Pictures paired with source code:

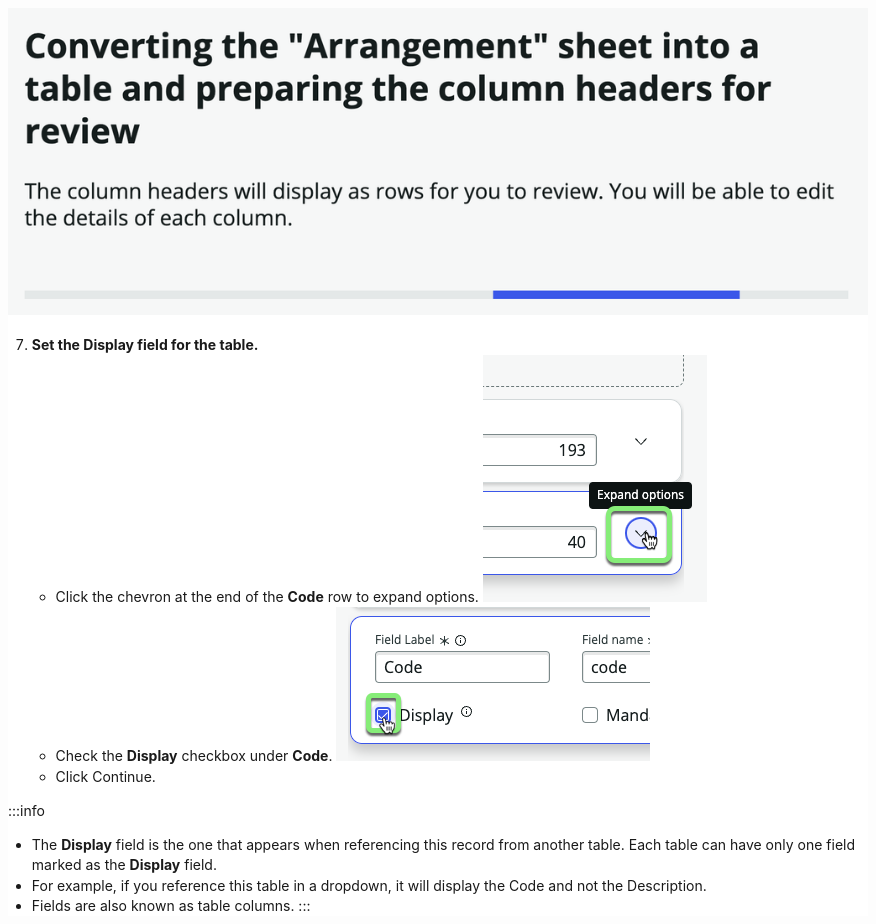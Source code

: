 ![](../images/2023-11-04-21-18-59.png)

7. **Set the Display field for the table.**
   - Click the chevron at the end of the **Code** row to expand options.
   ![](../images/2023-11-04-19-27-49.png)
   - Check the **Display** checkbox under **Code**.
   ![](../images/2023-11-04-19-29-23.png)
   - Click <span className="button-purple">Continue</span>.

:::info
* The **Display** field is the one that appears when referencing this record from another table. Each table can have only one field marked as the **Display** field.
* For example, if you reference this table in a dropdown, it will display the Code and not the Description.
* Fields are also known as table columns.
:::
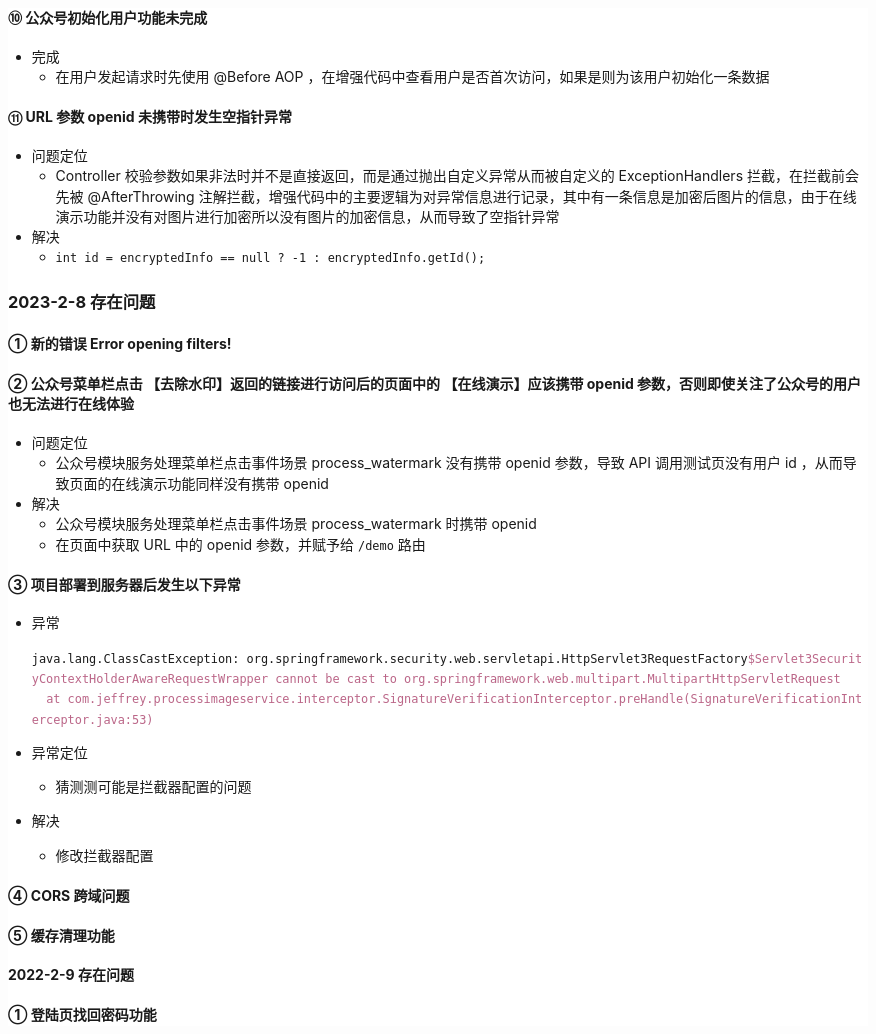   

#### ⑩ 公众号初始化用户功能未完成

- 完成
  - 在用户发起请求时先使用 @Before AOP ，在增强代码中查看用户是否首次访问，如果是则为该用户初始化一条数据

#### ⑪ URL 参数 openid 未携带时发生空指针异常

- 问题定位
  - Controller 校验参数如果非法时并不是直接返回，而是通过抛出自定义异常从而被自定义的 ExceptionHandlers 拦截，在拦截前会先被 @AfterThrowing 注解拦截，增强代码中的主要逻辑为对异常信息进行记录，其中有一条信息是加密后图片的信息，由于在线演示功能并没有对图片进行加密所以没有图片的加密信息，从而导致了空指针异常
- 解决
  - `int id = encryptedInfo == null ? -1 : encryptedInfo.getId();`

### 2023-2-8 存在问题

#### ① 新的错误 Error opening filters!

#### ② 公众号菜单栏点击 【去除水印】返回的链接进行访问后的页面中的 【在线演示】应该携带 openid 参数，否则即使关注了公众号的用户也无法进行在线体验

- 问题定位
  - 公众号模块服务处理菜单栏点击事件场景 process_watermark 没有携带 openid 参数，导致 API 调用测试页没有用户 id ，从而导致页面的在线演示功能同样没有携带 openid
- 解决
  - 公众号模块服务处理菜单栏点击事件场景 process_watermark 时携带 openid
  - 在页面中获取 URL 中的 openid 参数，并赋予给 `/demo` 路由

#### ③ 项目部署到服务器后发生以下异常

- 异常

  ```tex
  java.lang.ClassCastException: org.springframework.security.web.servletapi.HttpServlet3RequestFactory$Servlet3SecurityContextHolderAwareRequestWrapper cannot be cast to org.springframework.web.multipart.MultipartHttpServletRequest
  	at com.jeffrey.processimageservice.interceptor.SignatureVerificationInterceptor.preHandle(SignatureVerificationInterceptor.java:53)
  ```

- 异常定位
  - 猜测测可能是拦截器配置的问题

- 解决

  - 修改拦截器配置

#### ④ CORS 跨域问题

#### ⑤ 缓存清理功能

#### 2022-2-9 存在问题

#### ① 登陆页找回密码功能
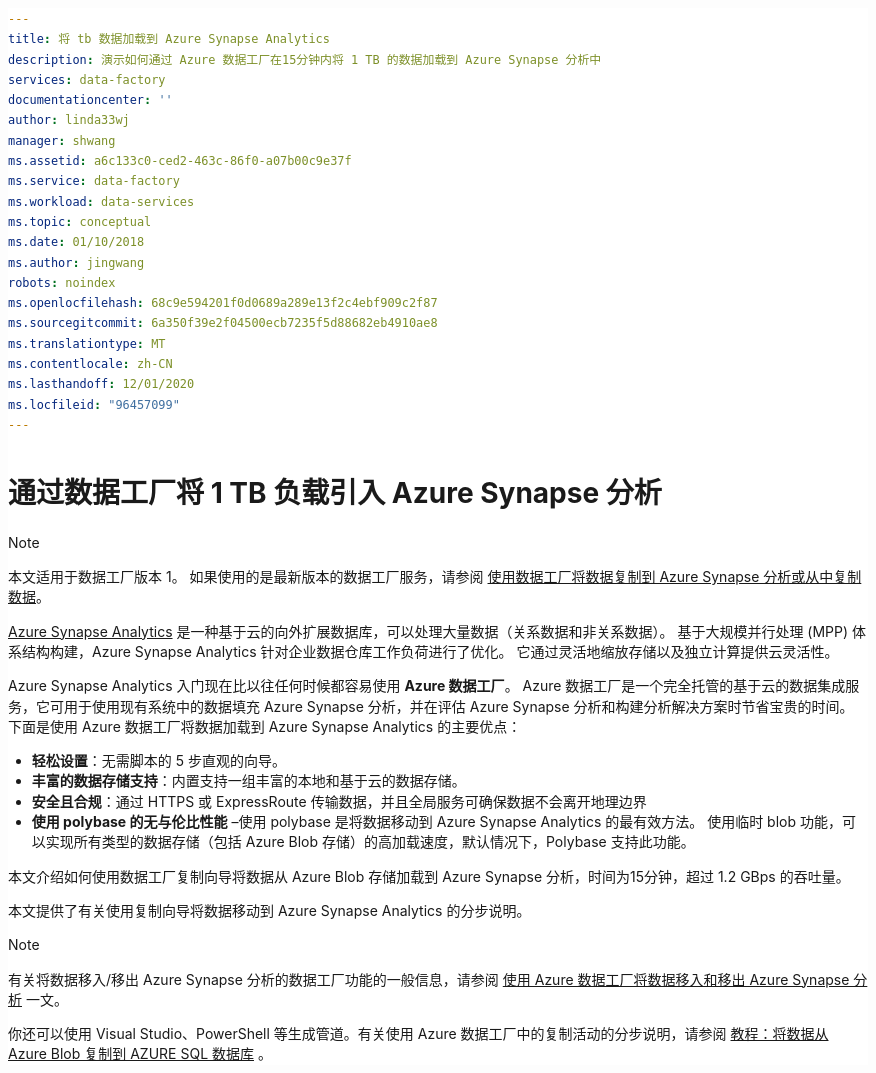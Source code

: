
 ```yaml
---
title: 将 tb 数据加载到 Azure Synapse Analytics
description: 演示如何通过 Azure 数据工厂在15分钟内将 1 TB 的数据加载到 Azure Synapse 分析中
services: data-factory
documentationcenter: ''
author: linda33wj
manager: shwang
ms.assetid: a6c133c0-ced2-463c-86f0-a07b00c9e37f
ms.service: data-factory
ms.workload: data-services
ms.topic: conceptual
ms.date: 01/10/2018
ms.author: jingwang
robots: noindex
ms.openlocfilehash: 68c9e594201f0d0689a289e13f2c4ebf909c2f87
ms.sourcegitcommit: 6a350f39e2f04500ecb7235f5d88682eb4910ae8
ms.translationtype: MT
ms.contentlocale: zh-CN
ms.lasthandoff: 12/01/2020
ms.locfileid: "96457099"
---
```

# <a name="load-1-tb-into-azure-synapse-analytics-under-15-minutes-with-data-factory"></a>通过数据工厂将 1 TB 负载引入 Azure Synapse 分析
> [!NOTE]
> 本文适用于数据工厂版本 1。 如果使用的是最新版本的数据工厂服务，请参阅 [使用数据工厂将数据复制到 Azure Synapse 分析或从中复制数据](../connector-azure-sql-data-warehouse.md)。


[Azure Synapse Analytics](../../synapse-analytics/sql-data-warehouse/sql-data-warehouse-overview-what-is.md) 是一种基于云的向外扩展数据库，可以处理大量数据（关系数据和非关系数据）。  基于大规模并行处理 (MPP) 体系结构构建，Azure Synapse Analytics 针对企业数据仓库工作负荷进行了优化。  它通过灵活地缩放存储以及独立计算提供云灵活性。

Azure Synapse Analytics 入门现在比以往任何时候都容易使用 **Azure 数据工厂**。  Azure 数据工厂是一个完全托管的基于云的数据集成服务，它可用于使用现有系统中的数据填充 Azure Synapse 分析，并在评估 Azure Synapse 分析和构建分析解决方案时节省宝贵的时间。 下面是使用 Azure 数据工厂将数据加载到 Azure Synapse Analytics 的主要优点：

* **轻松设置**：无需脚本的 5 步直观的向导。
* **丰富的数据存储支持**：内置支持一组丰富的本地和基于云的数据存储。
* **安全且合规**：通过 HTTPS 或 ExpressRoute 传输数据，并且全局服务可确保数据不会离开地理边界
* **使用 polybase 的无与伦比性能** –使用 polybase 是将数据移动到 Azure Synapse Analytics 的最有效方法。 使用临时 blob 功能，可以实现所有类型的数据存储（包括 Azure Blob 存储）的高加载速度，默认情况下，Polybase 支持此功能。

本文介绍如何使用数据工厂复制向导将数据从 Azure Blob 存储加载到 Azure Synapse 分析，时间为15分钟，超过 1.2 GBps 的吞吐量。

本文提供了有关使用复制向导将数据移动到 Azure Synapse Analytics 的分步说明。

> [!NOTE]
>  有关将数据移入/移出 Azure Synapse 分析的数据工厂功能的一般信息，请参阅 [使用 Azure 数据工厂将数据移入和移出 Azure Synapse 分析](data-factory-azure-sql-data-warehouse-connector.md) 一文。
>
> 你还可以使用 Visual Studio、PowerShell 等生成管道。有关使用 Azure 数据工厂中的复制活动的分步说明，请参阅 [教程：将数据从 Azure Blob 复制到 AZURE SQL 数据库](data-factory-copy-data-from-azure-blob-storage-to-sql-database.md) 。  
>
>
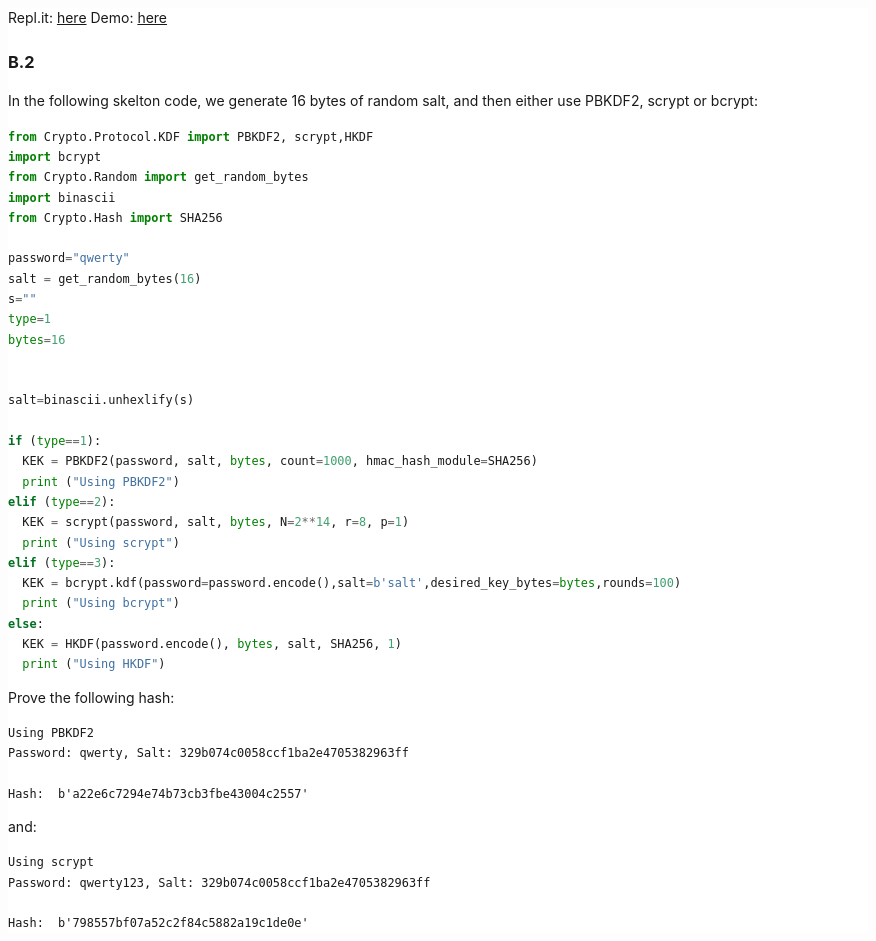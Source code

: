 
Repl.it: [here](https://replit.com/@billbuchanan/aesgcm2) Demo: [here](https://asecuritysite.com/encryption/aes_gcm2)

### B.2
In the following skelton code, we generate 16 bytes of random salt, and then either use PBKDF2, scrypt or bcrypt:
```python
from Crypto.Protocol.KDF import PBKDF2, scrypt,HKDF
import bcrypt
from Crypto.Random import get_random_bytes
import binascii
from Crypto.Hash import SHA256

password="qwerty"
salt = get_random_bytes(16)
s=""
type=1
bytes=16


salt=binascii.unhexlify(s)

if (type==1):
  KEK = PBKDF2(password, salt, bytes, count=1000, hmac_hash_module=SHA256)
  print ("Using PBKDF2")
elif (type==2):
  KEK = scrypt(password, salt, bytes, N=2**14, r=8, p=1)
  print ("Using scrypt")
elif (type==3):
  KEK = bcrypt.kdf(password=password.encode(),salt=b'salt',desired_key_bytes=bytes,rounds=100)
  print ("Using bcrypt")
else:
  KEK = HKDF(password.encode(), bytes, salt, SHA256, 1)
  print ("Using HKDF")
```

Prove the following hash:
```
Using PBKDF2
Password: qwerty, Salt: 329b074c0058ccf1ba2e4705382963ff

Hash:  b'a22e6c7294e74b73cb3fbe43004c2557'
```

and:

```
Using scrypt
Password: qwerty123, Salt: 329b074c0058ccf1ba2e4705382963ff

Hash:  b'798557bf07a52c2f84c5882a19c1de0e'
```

» **Requirement**
Would you give again, exactly, the lines in the data above that run from the line containing "- 猜测测可能是拦截器配置的问题" to the line containing "基于大规模并行处理 (MPP) 体系结构构建，Azure"? Include both ends and no pictures.

» **Exercise solution**
  - 猜测测可能是拦截器配置的问题

- 解决

  - 修改拦截器配置

#### ④ CORS 跨域问题

#### ⑤ 缓存清理功能

#### 2022-2-9 存在问题

#### ① 登陆页找回密码功能
Source code

:
 ```yaml
---
title: 将 tb 数据加载到 Azure Synapse Analytics
description: 演示如何通过 Azure 数据工厂在15分钟内将 1 TB 的数据加载到 Azure Synapse 分析中
services: data-factory
documentationcenter: ''
author: linda33wj
manager: shwang
ms.assetid: a6c133c0-ced2-463c-86f0-a07b00c9e37f
ms.service: data-factory
ms.workload: data-services
ms.topic: conceptual
ms.date: 01/10/2018
ms.author: jingwang
robots: noindex
ms.openlocfilehash: 68c9e594201f0d0689a289e13f2c4ebf909c2f87
ms.sourcegitcommit: 6a350f39e2f04500ecb7235f5d88682eb4910ae8
ms.translationtype: MT
ms.contentlocale: zh-CN
ms.lasthandoff: 12/01/2020
ms.locfileid: "96457099"
---
```

# <a name="load-1-tb-into-azure-synapse-analytics-under-15-minutes-with-data-factory"></a>通过数据工厂将 1 TB 负载引入 Azure Synapse 分析
> [!NOTE]
> 本文适用于数据工厂版本 1。 如果使用的是最新版本的数据工厂服务，请参阅 [使用数据工厂将数据复制到 Azure Synapse 分析或从中复制数据](../connector-azure-sql-data-warehouse.md)。


[Azure Synapse Analytics](../../synapse-analytics/sql-data-warehouse/sql-data-warehouse-overview-what-is.md) 是一种基于云的向外扩展数据库，可以处理大量数据（关系数据和非关系数据）。  基于大规模并行处理 (MPP) 体系结构构建，Azure Synapse Analytics 针对企业数据仓库工作负荷进行了优化。  它通过灵活地缩放存储以及独立计算提供云灵活性。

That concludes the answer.